現代は何かを所有するのではなく、共有(シェア)するスタイルが主流になりつつあります。
シェアするスタイルを促進させる為に、インターネットの存在は大きいです。
例えば、音楽や写真や書籍などを入手する為に、これまではCDや写真集や本といった物理的な形で入手する必要がありました。
でもコンピュータが発達したおかげで様々なコンテンツが電子化され、さらにそのコンテンツをインターネットで世界中に一瞬で届けられるようになりました。
もうこうなったら、提供するサービスに料金を設定して商売する必要があるのだろうか・・と思えてきます。
例えば、聴きたいアーティストの音楽があったとして、それをyoutubeで探せば、大抵のものは出てきますよね。

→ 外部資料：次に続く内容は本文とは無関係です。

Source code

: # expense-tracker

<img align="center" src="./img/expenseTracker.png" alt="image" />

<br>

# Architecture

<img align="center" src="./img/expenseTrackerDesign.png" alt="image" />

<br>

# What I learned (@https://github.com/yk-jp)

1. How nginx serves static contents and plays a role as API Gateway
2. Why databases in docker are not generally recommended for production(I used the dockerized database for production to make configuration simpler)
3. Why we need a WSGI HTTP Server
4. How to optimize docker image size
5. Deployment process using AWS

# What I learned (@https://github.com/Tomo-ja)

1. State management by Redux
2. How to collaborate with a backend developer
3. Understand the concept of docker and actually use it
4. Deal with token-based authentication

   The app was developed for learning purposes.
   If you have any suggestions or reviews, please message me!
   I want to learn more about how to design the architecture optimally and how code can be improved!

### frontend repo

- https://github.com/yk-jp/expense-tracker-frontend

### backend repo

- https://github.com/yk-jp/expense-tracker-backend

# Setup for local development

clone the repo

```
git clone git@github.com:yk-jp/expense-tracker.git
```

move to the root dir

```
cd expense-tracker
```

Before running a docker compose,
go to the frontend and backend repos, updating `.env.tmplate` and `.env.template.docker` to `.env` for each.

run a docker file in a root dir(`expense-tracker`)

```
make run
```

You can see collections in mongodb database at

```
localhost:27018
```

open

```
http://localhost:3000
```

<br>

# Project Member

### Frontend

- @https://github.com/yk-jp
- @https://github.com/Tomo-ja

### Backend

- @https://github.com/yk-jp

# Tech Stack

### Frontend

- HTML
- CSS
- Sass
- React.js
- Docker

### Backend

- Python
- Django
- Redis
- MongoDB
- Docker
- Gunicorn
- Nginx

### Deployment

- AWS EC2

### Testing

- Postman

もちろん第三者が勝手にアップロードしたもので、法的には好ましくないものもたくさんあるでしょう。
youtubeの他にも、誰でも簡単に動画や写真をアップロードできるサイトがたくさんあります。コンピュータの素晴らしい点は、誰かが一度データをアップロードすれば、無限にコピーが可能であるという事です。つまり、初め有料で提供されたコンテンツを一人が購入し、それをサーバーにアップロードすれば、誰でもそれを見ることが出来るのです。
もちろんこの行為はサービスを提供した側にとっては不利益になってしまうので好ましくはありません。

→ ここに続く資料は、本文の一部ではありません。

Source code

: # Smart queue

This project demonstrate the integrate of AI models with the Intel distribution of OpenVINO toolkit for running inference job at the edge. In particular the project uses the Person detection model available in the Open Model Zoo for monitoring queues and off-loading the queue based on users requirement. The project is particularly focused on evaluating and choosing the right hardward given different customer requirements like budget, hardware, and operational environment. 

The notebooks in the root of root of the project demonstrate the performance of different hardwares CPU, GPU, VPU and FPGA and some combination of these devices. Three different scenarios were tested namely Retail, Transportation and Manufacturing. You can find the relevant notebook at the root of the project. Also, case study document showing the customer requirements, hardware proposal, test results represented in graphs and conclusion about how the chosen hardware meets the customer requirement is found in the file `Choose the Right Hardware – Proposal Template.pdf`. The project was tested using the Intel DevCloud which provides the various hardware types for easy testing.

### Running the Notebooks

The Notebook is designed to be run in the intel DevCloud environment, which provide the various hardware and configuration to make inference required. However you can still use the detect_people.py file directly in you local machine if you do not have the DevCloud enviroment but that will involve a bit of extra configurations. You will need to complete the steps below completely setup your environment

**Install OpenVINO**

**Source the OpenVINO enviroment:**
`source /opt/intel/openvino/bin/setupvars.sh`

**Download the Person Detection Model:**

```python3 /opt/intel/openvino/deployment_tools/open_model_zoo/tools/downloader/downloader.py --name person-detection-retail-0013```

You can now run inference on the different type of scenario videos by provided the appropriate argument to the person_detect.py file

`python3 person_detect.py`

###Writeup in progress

でもこれは社会のシステムの在り方について見直すべき時が来ている事を意味しています。
自分が提供するサービスが何の為にあるのかという事。
現代ではサービスを提供する目的は、『自分が稼ぐ為』というのが最も大きな目的の一つですが、もしそれが、『他人を幸せにする為』に変わったとしたらどうでしょう。
そのような社会においては、たくさん儲けなくてもいいんです。その場合、自分の提供するサービスが多くの人の役に立つことが一番の目的になります。そうすると、インターネットは、サービスを多くの人と分かち合う為の素晴らしいツールになるわけです。
しかしながら今のところ提供したサービスの対価を得られなければ生活できないので、インターネットで無断でコピーされるという行為が困った行為になるわけですね。
せっかく、コンピュータやインターネットを通じてサービスを多くの人に簡単に提供できるのに、商売となると、お金をくれた人だけにアクセス権限を与える必要が出てきます。元々あるインターネットの有用性である『誰でもアクセスできる』を潰していることになります。
現代において、多くの人は自分や自分の家族の為に働いています。自分の取り分を取る事に必死なので、他人の事まで世話を焼いている余裕はありません。
でもそれを全く逆にしてみたら面白いと思います。つまり、他人の為に働くのです。
自分の給料を稼ぐのではなく、他人の給料を稼ぐのです。他人の為にサービスを提供するのです。
皆が他人の為に与え合ったとすれば、自分の事を心配する必要は無くなります。自分の事は他人や社会の集合体が助けてくれるという信頼がベースにある社会ならば、それも可能ではないでしょうか。もちろんこれは非常にシンプルに考えた場合ですが、これからの社会を構築する上での大事なエッセンスではないかと思います。
考えてみれば、他人や社会を信頼できないから何かを所有するわけで、一人一人が信頼をベースに行動を起こしていけば、多くの物を抱え込む必要は無くなります。
人によって人生のテーマは異なりますが、私たちの多くは、誰かと競争して苦しむ為に生まれてきたわけではないと思います。やはり幸せになりたいと思っている人が多いのではないでしょうか。幸せになる為に何かを所有したり、自分一人で抱え込んだりする必要はありません。
大事なことはとてもシンプルです。
何の為に生きているのか。何の為に社会を作るのか。何のために仕事をするのか・・・。これらを考えれば、理想の社会の形はおのずと見えてくると思います。